What charset was the site in originally and what were the other settings (Apache’ DefaultCharset, MV_HTTP_CHARSET, MV_UTF8, perl/Encode.pm versions, etc)?

I wonder if this was properly configured in the IC side, as I’d just expect the vlink to pass-thru the octets regardless of encoding. In any case, this doesn’t feel correct to me, so I’d like to see what other information we can gather.

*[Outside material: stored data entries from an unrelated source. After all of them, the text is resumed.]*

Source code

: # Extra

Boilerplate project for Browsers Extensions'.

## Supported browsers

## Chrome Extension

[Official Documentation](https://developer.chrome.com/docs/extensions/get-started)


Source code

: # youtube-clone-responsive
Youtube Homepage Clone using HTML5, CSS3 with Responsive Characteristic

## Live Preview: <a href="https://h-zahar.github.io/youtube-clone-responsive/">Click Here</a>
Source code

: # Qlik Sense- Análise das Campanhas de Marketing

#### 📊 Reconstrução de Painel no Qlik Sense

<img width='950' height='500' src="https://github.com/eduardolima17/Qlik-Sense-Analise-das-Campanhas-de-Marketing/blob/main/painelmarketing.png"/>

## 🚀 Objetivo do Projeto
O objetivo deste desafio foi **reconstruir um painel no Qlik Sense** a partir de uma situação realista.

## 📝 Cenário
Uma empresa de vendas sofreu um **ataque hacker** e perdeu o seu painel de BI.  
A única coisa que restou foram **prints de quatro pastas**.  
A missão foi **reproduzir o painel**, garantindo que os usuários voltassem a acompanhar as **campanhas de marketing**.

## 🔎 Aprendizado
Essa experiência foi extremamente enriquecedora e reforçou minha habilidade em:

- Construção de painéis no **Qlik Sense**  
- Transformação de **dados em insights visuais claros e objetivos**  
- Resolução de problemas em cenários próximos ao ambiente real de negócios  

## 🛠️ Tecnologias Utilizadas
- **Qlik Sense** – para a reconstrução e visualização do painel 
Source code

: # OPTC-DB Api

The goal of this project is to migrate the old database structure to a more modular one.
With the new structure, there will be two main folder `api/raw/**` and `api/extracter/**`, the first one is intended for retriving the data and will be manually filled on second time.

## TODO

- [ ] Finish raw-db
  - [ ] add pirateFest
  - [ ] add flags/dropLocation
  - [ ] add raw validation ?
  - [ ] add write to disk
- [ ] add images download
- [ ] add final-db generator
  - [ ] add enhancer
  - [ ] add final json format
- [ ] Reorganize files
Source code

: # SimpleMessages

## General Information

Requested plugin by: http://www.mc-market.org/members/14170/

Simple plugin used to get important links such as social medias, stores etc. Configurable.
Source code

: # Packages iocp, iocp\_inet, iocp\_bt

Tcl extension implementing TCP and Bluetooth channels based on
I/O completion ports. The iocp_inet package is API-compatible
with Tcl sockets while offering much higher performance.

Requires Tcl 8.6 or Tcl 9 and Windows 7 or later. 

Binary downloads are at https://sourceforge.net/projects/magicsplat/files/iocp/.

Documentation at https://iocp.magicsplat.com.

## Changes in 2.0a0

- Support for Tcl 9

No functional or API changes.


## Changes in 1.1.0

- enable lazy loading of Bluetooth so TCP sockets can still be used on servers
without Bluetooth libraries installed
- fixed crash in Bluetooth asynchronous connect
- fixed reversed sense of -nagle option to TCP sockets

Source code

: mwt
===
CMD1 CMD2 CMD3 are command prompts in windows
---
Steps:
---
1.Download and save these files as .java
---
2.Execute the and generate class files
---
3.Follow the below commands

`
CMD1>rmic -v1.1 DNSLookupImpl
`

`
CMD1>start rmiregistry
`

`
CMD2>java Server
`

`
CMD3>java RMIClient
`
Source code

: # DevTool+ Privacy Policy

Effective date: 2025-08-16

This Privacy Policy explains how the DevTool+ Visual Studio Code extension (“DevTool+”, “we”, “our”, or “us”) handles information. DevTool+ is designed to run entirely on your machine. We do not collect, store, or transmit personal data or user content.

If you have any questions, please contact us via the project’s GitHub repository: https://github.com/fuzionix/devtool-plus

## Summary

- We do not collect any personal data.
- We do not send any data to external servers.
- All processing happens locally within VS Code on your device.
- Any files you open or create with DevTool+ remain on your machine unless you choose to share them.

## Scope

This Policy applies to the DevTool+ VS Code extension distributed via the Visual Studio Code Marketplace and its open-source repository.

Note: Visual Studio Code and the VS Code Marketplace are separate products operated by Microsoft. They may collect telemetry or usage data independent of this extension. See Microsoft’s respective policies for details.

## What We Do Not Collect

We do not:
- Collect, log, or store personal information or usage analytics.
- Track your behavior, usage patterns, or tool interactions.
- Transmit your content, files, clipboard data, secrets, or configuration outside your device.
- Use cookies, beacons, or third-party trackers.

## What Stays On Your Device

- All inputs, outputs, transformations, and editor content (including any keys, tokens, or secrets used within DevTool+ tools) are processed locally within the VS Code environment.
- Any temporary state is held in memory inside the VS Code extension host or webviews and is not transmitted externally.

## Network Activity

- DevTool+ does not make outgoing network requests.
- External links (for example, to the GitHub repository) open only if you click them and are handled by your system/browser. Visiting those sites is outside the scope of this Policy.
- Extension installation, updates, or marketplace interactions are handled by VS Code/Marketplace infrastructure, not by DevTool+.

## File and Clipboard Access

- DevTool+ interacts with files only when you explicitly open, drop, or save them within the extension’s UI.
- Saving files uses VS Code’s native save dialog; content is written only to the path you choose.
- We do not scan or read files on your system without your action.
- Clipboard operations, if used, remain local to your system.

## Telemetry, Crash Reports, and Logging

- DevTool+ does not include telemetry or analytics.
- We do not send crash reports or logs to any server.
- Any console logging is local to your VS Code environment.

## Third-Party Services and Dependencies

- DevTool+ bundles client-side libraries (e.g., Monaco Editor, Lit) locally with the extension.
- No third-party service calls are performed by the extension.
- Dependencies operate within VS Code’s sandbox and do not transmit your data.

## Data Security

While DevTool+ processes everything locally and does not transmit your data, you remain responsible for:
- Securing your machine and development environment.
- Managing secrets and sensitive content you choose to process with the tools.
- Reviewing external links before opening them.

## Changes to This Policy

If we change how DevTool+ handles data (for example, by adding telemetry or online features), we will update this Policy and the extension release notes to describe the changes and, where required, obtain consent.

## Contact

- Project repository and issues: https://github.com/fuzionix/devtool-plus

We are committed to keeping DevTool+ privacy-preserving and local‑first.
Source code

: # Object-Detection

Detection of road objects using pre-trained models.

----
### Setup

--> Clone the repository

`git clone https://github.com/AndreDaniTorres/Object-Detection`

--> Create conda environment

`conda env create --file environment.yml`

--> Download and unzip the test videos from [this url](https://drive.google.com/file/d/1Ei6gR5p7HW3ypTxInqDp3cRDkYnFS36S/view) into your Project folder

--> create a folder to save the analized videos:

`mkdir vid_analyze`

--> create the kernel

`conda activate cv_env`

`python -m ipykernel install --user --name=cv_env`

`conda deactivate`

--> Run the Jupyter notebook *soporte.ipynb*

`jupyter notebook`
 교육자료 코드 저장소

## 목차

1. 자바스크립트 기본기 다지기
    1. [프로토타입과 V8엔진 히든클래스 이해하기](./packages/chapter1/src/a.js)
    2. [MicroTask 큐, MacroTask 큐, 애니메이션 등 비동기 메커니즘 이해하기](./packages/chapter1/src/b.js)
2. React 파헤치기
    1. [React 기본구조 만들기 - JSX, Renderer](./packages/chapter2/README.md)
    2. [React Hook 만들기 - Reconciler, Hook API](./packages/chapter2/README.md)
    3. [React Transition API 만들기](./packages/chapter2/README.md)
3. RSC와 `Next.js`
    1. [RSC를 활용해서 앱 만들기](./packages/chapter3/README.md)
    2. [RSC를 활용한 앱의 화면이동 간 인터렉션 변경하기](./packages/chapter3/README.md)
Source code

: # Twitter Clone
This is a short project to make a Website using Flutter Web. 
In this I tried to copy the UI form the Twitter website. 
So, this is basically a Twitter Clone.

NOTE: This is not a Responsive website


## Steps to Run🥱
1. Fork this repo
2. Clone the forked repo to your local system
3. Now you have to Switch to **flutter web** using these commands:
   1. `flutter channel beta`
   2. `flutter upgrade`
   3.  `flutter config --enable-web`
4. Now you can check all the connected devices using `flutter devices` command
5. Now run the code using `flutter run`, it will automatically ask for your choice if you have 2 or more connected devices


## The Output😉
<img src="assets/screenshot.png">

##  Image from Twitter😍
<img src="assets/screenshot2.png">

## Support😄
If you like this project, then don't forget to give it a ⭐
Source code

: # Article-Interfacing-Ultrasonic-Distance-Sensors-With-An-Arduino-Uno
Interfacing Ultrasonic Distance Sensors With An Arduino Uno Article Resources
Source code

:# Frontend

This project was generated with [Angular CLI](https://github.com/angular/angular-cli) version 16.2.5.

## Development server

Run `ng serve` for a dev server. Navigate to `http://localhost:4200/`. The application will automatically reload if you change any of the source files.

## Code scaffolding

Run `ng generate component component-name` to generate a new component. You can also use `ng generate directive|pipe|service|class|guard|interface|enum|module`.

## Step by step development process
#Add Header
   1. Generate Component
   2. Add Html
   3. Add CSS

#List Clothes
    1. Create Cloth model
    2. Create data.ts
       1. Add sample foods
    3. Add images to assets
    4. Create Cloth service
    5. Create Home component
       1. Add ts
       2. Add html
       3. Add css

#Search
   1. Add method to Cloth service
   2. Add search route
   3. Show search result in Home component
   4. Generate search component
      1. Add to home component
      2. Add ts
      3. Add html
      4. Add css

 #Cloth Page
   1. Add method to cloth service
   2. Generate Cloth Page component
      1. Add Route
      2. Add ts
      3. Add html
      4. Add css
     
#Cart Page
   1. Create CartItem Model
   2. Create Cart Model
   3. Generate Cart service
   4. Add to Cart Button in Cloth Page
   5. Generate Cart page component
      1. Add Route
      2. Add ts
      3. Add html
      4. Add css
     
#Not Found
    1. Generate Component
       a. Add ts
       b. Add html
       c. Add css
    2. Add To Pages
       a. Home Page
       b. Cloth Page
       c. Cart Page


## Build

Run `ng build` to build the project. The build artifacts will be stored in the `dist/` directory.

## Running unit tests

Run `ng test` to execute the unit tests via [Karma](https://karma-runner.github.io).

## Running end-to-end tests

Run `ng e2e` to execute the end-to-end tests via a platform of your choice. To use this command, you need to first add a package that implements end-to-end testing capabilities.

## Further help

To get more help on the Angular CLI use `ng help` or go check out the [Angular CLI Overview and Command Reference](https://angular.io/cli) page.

C-wise, you’d have to write your own equivalent to the PerlIO layer to encode input data as UTF8, which is another reason I think this is just misconfigured, not fundamentally broken at this layer. We’ve had quite a few sites use the IC UTF-8 layer without ever having to resort to vlink modifications.

HTH,

David
--
David Christensen
End Point Corporation
david@endpoint.com
785-727-1171




_______________________________________________
interchange-users mailing list
interchange-users@icdevgroup.org
http://www.icdevgroup.org/mailman/listinfo/interchange-users
Re: vlink display of UTF8 characters [ In reply to ]
On 16/08/16 00:07, Peter wrote:
> We recently found we were having issues with the display of UTF8
> characters (I honestly don't know why this issue is coming up now, this
> shop has been live for years). At any rate, the problem, after hours
> spent debugging, turned out to be coming from the vlink script.
>
> I switched over to vlink.pl and the problem persists, but I was able to
> "fix" vlink.pl with the following patch:
>
> socket(SOCK, PF_UNIX, SOCK_STREAM, 0) or die "socket: $!\n";
> +binmode(SOCK, ':utf8');
>
> ... note that the fix is to simply specify utf8 handling of the socket
> stream. Now this is not a fix that I'm willing to push out because it
> would likely break backwards compatibility. We really need a way to
> make this a configurable setting.

Further testing shows that this breaks binary file uploads. I am
testing how it works to move the binmode line to after get_entity().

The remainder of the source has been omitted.